**Data records**
···
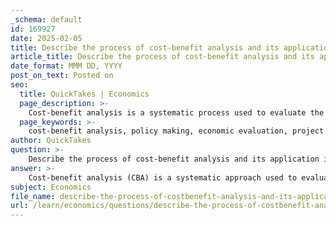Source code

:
 ```yaml
---
_schema: default
id: 169927
date: 2025-02-05
title: Describe the process of cost-benefit analysis and its application in policy making.
article_title: Describe the process of cost-benefit analysis and its application in policy making.
date_format: MMM DD, YYYY
post_on_text: Posted on
seo:
  title: QuickTakes | Economics
  page_description: >-
    Cost-benefit analysis is a systematic process used to evaluate the strengths and weaknesses of alternatives in policy making by comparing their costs and benefits, aiding informed decision-making for economic and social projects.
  page_keywords: >-
    cost-benefit analysis, policy making, economic evaluation, project assessment, net present value, infrastructure projects, environmental regulations, public health initiatives, education policies, decision-making
author: QuickTakes
question: >-
    Describe the process of cost-benefit analysis and its application in policy making.
answer: >-
    Cost-benefit analysis (CBA) is a systematic approach used to evaluate the strengths and weaknesses of alternatives in order to determine the best option based on their costs and benefits. This method is particularly useful in policy making, where decisions can have significant economic and social impacts. Here’s a detailed description of the process and its application in policy making:\n\n### Process of Cost-Benefit Analysis\n\n1. **Define the Project or Policy**: Clearly outline the project or policy being evaluated, including its objectives and scope.\n\n2. **Identify Costs and Benefits**: List all potential costs and benefits associated with the project. Costs may include direct costs (e.g., construction, labor), indirect costs (e.g., environmental impact), and opportunity costs (the value of the next best alternative foregone). Benefits can include economic gains, social improvements, and environmental enhancements.\n\n3. **Quantify Costs and Benefits**: Assign monetary values to the identified costs and benefits. This can be challenging, especially for intangible benefits like improved quality of life or environmental preservation. Various methods, such as market prices, contingent valuation, or cost-effectiveness analysis, can be used to estimate these values.\n\n4. **Discount Future Values**: Since costs and benefits occur over time, it is essential to discount future values to present value terms. This is done using a discount rate, which reflects the time value of money and opportunity cost of capital.\n\n   The present value (PV) of future cash flows can be calculated using the formula:\n   $$\n   PV = \frac{C}{(1 + r)^n}\n   $$\n   where $C$ is the cash flow, $r$ is the discount rate, and $n$ is the number of periods.\n\n5. **Calculate Net Present Value (NPV)**: The NPV is calculated by subtracting the total discounted costs from the total discounted benefits:\n   $$\n   NPV = \text{Total Present Value of Benefits} - \text{Total Present Value of Costs}\n   $$\n   A positive NPV indicates that the benefits outweigh the costs, making the project potentially worthwhile.\n\n6. **Sensitivity Analysis**: Conduct sensitivity analysis to assess how changes in key assumptions (e.g., discount rate, cost estimates) affect the results. This helps in understanding the robustness of the analysis.\n\n7. **Make Recommendations**: Based on the NPV and sensitivity analysis, provide recommendations regarding the project or policy. If the benefits exceed the costs, it may be advisable to proceed; if not, alternative options should be considered.\n\n### Application in Policy Making\n\nCost-benefit analysis is widely used in various areas of policy making, including:\n\n- **Infrastructure Projects**: Governments often use CBA to evaluate the economic impact of building roads, bridges, and public transportation systems. For example, a CBA might assess the costs of construction against the benefits of reduced travel time and increased economic activity.\n\n- **Environmental Regulations**: CBA can help determine the feasibility of environmental policies by weighing the costs of compliance against the benefits of improved public health and environmental quality.\n\n- **Public Health Initiatives**: In health policy, CBA can evaluate the costs of implementing health programs (e.g., vaccination campaigns) against the benefits of reduced disease incidence and healthcare costs.\n\n- **Education Policies**: CBA can assess the economic returns of investing in education, comparing the costs of educational programs with the long-term benefits of a more educated workforce.\n\nIn summary, cost-benefit analysis is a crucial tool in policy making that helps decision-makers evaluate the economic feasibility of projects and policies by systematically comparing their costs and benefits. By quantifying these factors, CBA aids in making informed choices that can lead to improved economic outcomes and societal benefits.
subject: Economics
file_name: describe-the-process-of-costbenefit-analysis-and-its-application-in-policy-making.md
url: /learn/economics/questions/describe-the-process-of-costbenefit-analysis-and-its-application-in-policy-making
---
```


&nbsp;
···
When you copy the data above, keep each line exact and omit the pictures.

Source code

:
 ```yaml
---
_schema: default
id: 169927
date: 2025-02-05
title: Describe the process of cost-benefit analysis and its application in policy making.
article_title: Describe the process of cost-benefit analysis and its application in policy making.
date_format: MMM DD, YYYY
post_on_text: Posted on
seo:
  title: QuickTakes | Economics
  page_description: >-
    Cost-benefit analysis is a systematic process used to evaluate the strengths and weaknesses of alternatives in policy making by comparing their costs and benefits, aiding informed decision-making for economic and social projects.
  page_keywords: >-
    cost-benefit analysis, policy making, economic evaluation, project assessment, net present value, infrastructure projects, environmental regulations, public health initiatives, education policies, decision-making
author: QuickTakes
question: >-
    Describe the process of cost-benefit analysis and its application in policy making.
answer: >-
    Cost-benefit analysis (CBA) is a systematic approach used to evaluate the strengths and weaknesses of alternatives in order to determine the best option based on their costs and benefits. This method is particularly useful in policy making, where decisions can have significant economic and social impacts. Here’s a detailed description of the process and its application in policy making:\n\n### Process of Cost-Benefit Analysis\n\n1. **Define the Project or Policy**: Clearly outline the project or policy being evaluated, including its objectives and scope.\n\n2. **Identify Costs and Benefits**: List all potential costs and benefits associated with the project. Costs may include direct costs (e.g., construction, labor), indirect costs (e.g., environmental impact), and opportunity costs (the value of the next best alternative foregone). Benefits can include economic gains, social improvements, and environmental enhancements.\n\n3. **Quantify Costs and Benefits**: Assign monetary values to the identified costs and benefits. This can be challenging, especially for intangible benefits like improved quality of life or environmental preservation. Various methods, such as market prices, contingent valuation, or cost-effectiveness analysis, can be used to estimate these values.\n\n4. **Discount Future Values**: Since costs and benefits occur over time, it is essential to discount future values to present value terms. This is done using a discount rate, which reflects the time value of money and opportunity cost of capital.\n\n   The present value (PV) of future cash flows can be calculated using the formula:\n   $$\n   PV = \frac{C}{(1 + r)^n}\n   $$\n   where $C$ is the cash flow, $r$ is the discount rate, and $n$ is the number of periods.\n\n5. **Calculate Net Present Value (NPV)**: The NPV is calculated by subtracting the total discounted costs from the total discounted benefits:\n   $$\n   NPV = \text{Total Present Value of Benefits} - \text{Total Present Value of Costs}\n   $$\n   A positive NPV indicates that the benefits outweigh the costs, making the project potentially worthwhile.\n\n6. **Sensitivity Analysis**: Conduct sensitivity analysis to assess how changes in key assumptions (e.g., discount rate, cost estimates) affect the results. This helps in understanding the robustness of the analysis.\n\n7. **Make Recommendations**: Based on the NPV and sensitivity analysis, provide recommendations regarding the project or policy. If the benefits exceed the costs, it may be advisable to proceed; if not, alternative options should be considered.\n\n### Application in Policy Making\n\nCost-benefit analysis is widely used in various areas of policy making, including:\n\n- **Infrastructure Projects**: Governments often use CBA to evaluate the economic impact of building roads, bridges, and public transportation systems. For example, a CBA might assess the costs of construction against the benefits of reduced travel time and increased economic activity.\n\n- **Environmental Regulations**: CBA can help determine the feasibility of environmental policies by weighing the costs of compliance against the benefits of improved public health and environmental quality.\n\n- **Public Health Initiatives**: In health policy, CBA can evaluate the costs of implementing health programs (e.g., vaccination campaigns) against the benefits of reduced disease incidence and healthcare costs.\n\n- **Education Policies**: CBA can assess the economic returns of investing in education, comparing the costs of educational programs with the long-term benefits of a more educated workforce.\n\nIn summary, cost-benefit analysis is a crucial tool in policy making that helps decision-makers evaluate the economic feasibility of projects and policies by systematically comparing their costs and benefits. By quantifying these factors, CBA aids in making informed choices that can lead to improved economic outcomes and societal benefits.
subject: Economics
file_name: describe-the-process-of-costbenefit-analysis-and-its-application-in-policy-making.md
url: /learn/economics/questions/describe-the-process-of-costbenefit-analysis-and-its-application-in-policy-making
---
```


&nbsp;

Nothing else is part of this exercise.